The Weinstein Company on Sunday night said in a statement that it would file for bankruptcy in the “coming days” after it reportedly failed to find a buyer.
Maria Contreras-Sweet, who led an investor group that was in talks with the company, did not come through with funding to keep the company operating, The New York Times reported, citing the letter from the Weinstein Company’s board.
Contreras-Sweet’s team did not respond to comment from the paper.
“Late last night, you returned to us an incomplete document that unfortunately does not keep your promises. That is regrettable, but not in our power to change,” the letter reportedly said.
Contreras-Sweet, the former U.S. Small Business administrator, was leading a group of investors offering $220 million for the Weinstein Co.'s assets. The group also would assume about $225 million in studio debt.
She served in the Obama administration from 2014 to 2017. Her group's other investors include Lantern Asset Management and Yucaipa Companies, a private equity firm founded by billionaire Ron Burkle.

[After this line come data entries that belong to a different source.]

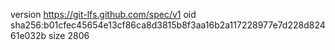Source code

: version https://git-lfs.github.com/spec/v1
oid sha256:b01cfec45654e13cf86ca8d3815b8f3aa16b2a117228977e7d228d82461e032b
size 2806
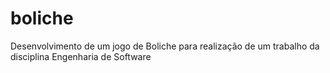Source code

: # boliche
Desenvolvimento de um jogo de Boliche para realização de um trabalho da disciplina Engenharia de Software
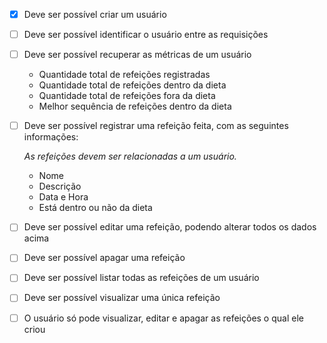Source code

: - [x] Deve ser possível criar um usuário
- [ ] Deve ser possível identificar o usuário entre as requisições
- [ ] Deve ser possível recuperar as métricas de um usuário
    - Quantidade total de refeições registradas
    - Quantidade total de refeições dentro da dieta
    - Quantidade total de refeições fora da dieta
    - Melhor sequência de refeições dentro da dieta

- [ ] Deve ser possível registrar uma refeição feita, com as seguintes informações:
    
    *As refeições devem ser relacionadas a um usuário.*
    - Nome
    - Descrição
    - Data e Hora
    - Está dentro ou não da dieta

- [ ] Deve ser possível editar uma refeição, podendo alterar todos os dados acima
- [ ] Deve ser possível apagar uma refeição
- [ ] Deve ser possível listar todas as refeições de um usuário
- [ ] Deve ser possível visualizar uma única refeição

    
- [ ] O usuário só pode visualizar, editar e apagar as refeições o qual ele criou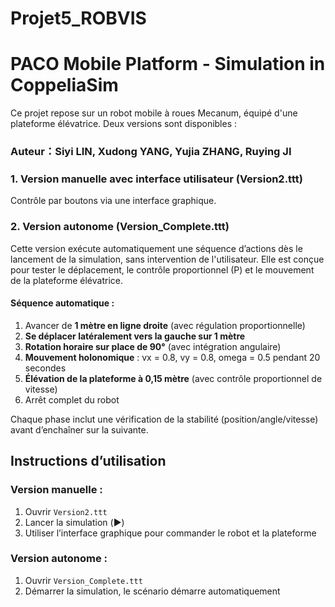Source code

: # Projet5_ROBVIS
# PACO Mobile Platform - Simulation in CoppeliaSim
Ce projet repose sur un robot mobile à roues Mecanum, équipé d'une plateforme élévatrice. Deux versions sont disponibles :

### Auteur：Siyi LIN, Xudong YANG, Yujia ZHANG, Ruying JI

### 1. Version manuelle avec interface utilisateur (Version2.ttt)
Contrôle par boutons via une interface graphique.


### 2. Version autonome (Version_Complete.ttt)
Cette version exécute automatiquement une séquence d’actions dès le lancement de la simulation, sans intervention de l'utilisateur. Elle est conçue pour tester le déplacement, le contrôle proportionnel (P) et le mouvement de la plateforme élévatrice.

#### Séquence automatique :
1. Avancer de **1 mètre en ligne droite** (avec régulation proportionnelle)
2. **Se déplacer latéralement vers la gauche sur 1 mètre**
3. **Rotation horaire sur place de 90°** (avec intégration angulaire)
4. **Mouvement holonomique** : vx = 0.8, vy = 0.8, omega = 0.5 pendant 20 secondes
5. **Élévation de la plateforme à 0,15 mètre** (avec contrôle proportionnel de vitesse)
6. Arrêt complet du robot

Chaque phase inclut une vérification de la stabilité (position/angle/vitesse) avant d’enchaîner sur la suivante.


## Instructions d’utilisation

### Version manuelle :
1. Ouvrir `Version2.ttt`
2. Lancer la simulation (▶️)
3. Utiliser l’interface graphique pour commander le robot et la plateforme

### Version autonome :
1. Ouvrir `Version_Complete.ttt`
2. Démarrer la simulation, le scénario démarre automatiquement

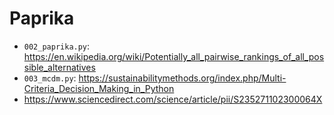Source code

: # Paprika


- `002_paprika.py`: https://en.wikipedia.org/wiki/Potentially_all_pairwise_rankings_of_all_possible_alternatives
- `003_mcdm.py`: https://sustainabilitymethods.org/index.php/Multi-Criteria_Decision_Making_in_Python
- https://www.sciencedirect.com/science/article/pii/S235271102300064X
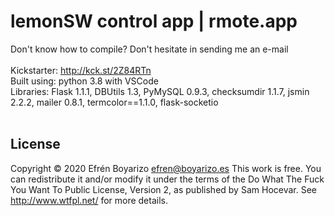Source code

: # lemonSW control app | rmote.app

Don't know how to compile? Don't hesitate in sending me an e-mail<br>
<br>
Kickstarter: http://kck.st/2Z84RTn<br>
Built using: python 3.8 with VSCode<br>
Libraries: Flask 1.1.1, DBUtils 1.3, PyMySQL 0.9.3, checksumdir 1.1.7, jsmin 2.2.2, mailer 0.8.1, termcolor==1.1.0, flask-socketio<br>
<br>
## License
Copyright © 2020 Efrén Boyarizo <efren@boyarizo.es>
This work is free. You can redistribute it and/or modify it under the
terms of the Do What The Fuck You Want To Public License, Version 2,
as published by Sam Hocevar. See http://www.wtfpl.net/ for more details.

Contreras-Sweet's group plans to use the Weinstein Co. assets to form a new studio with a new identity, with a women-led board of directors and management. They want the company's 170 employees to have jobs at the new studio and are committed to completing movie projects currently in the works.
The Weinstein Co. has produced and distributed Oscar winners such as "The King's Speech" and "Silver Linings Playbook."
Harvey Weinstein, the disgraced movie mogul, was accused by at least 75 women have told the news media that Weinstein harassed, behaved inappropriately toward them or assaulted them. Authorities in Los Angeles, Beverly Hills, New York and London are investigating.